BERLIN, Germany — Bruno Kramm works a crowd dressed in an entirely black tuxedo and a crooked top hat resting on his orange hair. Around him, thousands of people in dreadlocks, T-shirts and thriftshop-chic attire wave signs and shout slogans.
They’re protesting internet surveillance ahead of national elections this week. It’s an issue Kramm hopes will propel him into parliament for the first time.
“None of us is a professional politician,” Kramm says of his organization, the Pirate Party. “That’s the most charming thing about it.”
Kramm is fighting for a seat in the Bundestag from the prosperous southern region of Bavaria. But he may have already missed his best chance for election.
Observers say his party — founded to fight copyright restrictions and internet policing — has failed to capitalize on widespread unhappiness over state surveillance fuelled by revelations from the American whistleblower Edward Snowden. The party — which needs 5 percent of the vote to qualify for parliamentary seats — is currently polling at around 4 percent.
Voters are almost certain to return Angela Merkel as chancellor this week. But experts believe if the Pirate Party manages to squeak into parliament this time, it may make proceedings a little more interesting.
At the “Freedom Not Fear” protest against internet surveillance earlier this month, young Berliners wore mustachioed Anonymous masks and held cardboard television cameras over their heads along with placards reading “Free Chelsea Manning” and “Yes We Scan.”
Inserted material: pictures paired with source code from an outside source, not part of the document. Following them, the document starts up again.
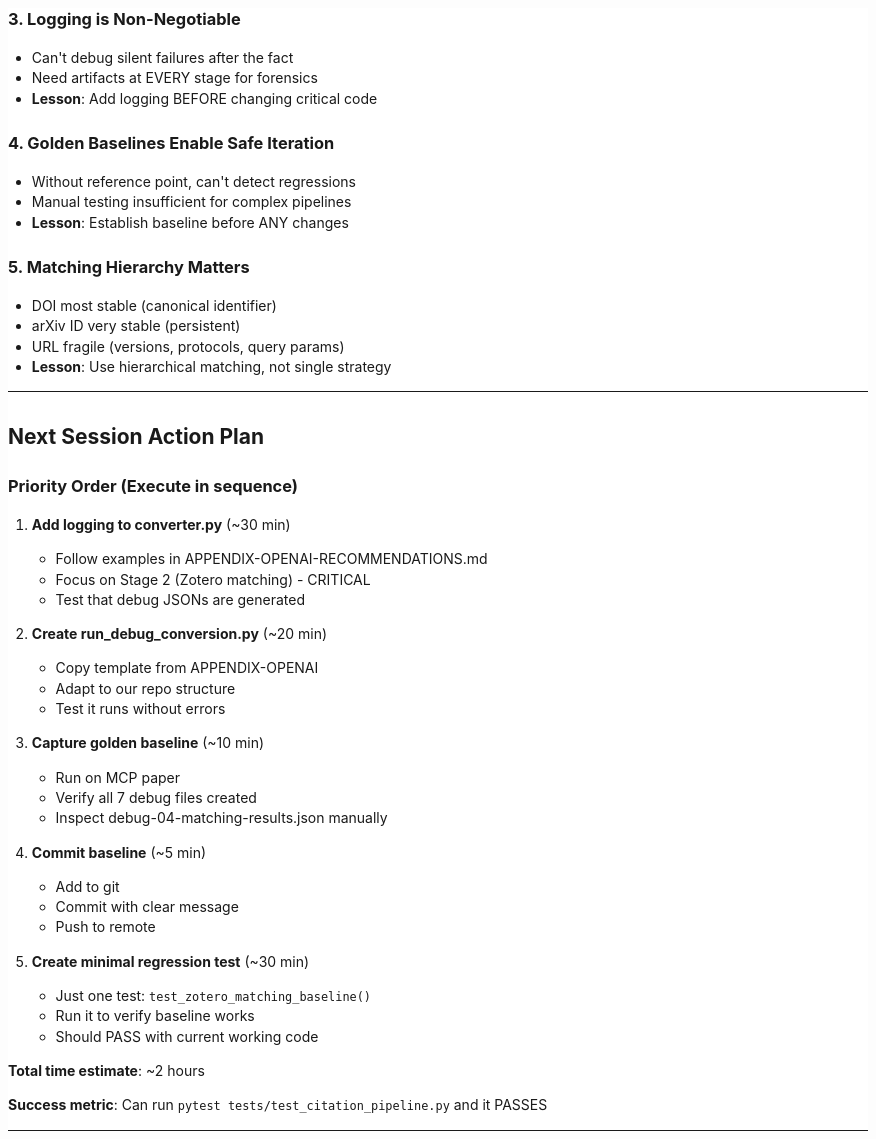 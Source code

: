 ### 3. Logging is Non-Negotiable
- Can't debug silent failures after the fact
- Need artifacts at EVERY stage for forensics
- **Lesson**: Add logging BEFORE changing critical code

### 4. Golden Baselines Enable Safe Iteration
- Without reference point, can't detect regressions
- Manual testing insufficient for complex pipelines
- **Lesson**: Establish baseline before ANY changes

### 5. Matching Hierarchy Matters
- DOI most stable (canonical identifier)
- arXiv ID very stable (persistent)
- URL fragile (versions, protocols, query params)
- **Lesson**: Use hierarchical matching, not single strategy

---

## Next Session Action Plan

### Priority Order (Execute in sequence)

1. **Add logging to converter.py** (~30 min)
   - Follow examples in APPENDIX-OPENAI-RECOMMENDATIONS.md
   - Focus on Stage 2 (Zotero matching) - CRITICAL
   - Test that debug JSONs are generated

2. **Create run_debug_conversion.py** (~20 min)
   - Copy template from APPENDIX-OPENAI
   - Adapt to our repo structure
   - Test it runs without errors

3. **Capture golden baseline** (~10 min)
   - Run on MCP paper
   - Verify all 7 debug files created
   - Inspect debug-04-matching-results.json manually

4. **Commit baseline** (~5 min)
   - Add to git
   - Commit with clear message
   - Push to remote

5. **Create minimal regression test** (~30 min)
   - Just one test: `test_zotero_matching_baseline()`
   - Run it to verify baseline works
   - Should PASS with current working code

**Total time estimate**: ~2 hours

**Success metric**: Can run `pytest tests/test_citation_pipeline.py` and it PASSES

---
Party members acknowledge their difficulties.
“We had a very big problem getting media attention during the NSA scandal,” says Cornelia Otto, a 39-year-old candidate from Berlin. “We had press meetings where just one journalist showed up.”
Even at the anti-surveillance rally, candidates from the Green Party and Die Linke (the Left) were stealing attention.
Although she voted for the Pirate Party in the last election, 45-year-old Rebecca Sommer says she’ll cast her ballot for another party this time despite her concerns about internet surveillance.
The Pirate Party “has a lack of knowledge on other issues that are important to me, like climate change,” she said.
In 2009, the party won 2 percent of the popular vote, thanks to young Germans’ opposition to the country’s strict controls on music and video file sharing. Subsequent successes in regional elections state elections, including almost 9 percent of the Berlin vote in 2011, raised hopes the party could get into the Bundestag this year.
Andreas Sperling, head of the polling firm Yougov in Germany, says surveys indicate younger voters show often feel misunderstood by the country’s main parties. “The Pirate Party represents a new and young politics, which was previously unknown in Germany,” he says.
It may be hard to imagine a party associated with a drive to legalize piracy becoming a player in national politics. But in the 1980s, the Greens were also a “crazy” single-issue party, notorious for stunts such as knitting in the parliament and showing up in sneakers to be sworn into the cabinet.
If the Pirates do make the Bundestag, it could be their turn to shake things up.
Besides its drive to liberalize the country’s copyright policy — which currently allows third-party agencies to sue kids who spend a few minutes downloading songs — the party advocates guaranteeing minimum basic incomes for all citizens and allowing all residents, not just registered citizens, to vote.
The party has already leveraged its members’ expertise with technology to implement innovations in direct democracy, such as enabling people to vote for or against policies on the party platform in the style of the internet social news site Reddit.
Still, that hasn’t been enough to break the perception of the Pirates as a single-issue party.
James Davis of Switzerland’s University of St. Gallen says despite its innovations, the party hasn’t shown much ability to run a national campaign.
“Where do they stand on questions of the economy, Europe and foreign affairs?” he says. “Most voters simply don’t know.”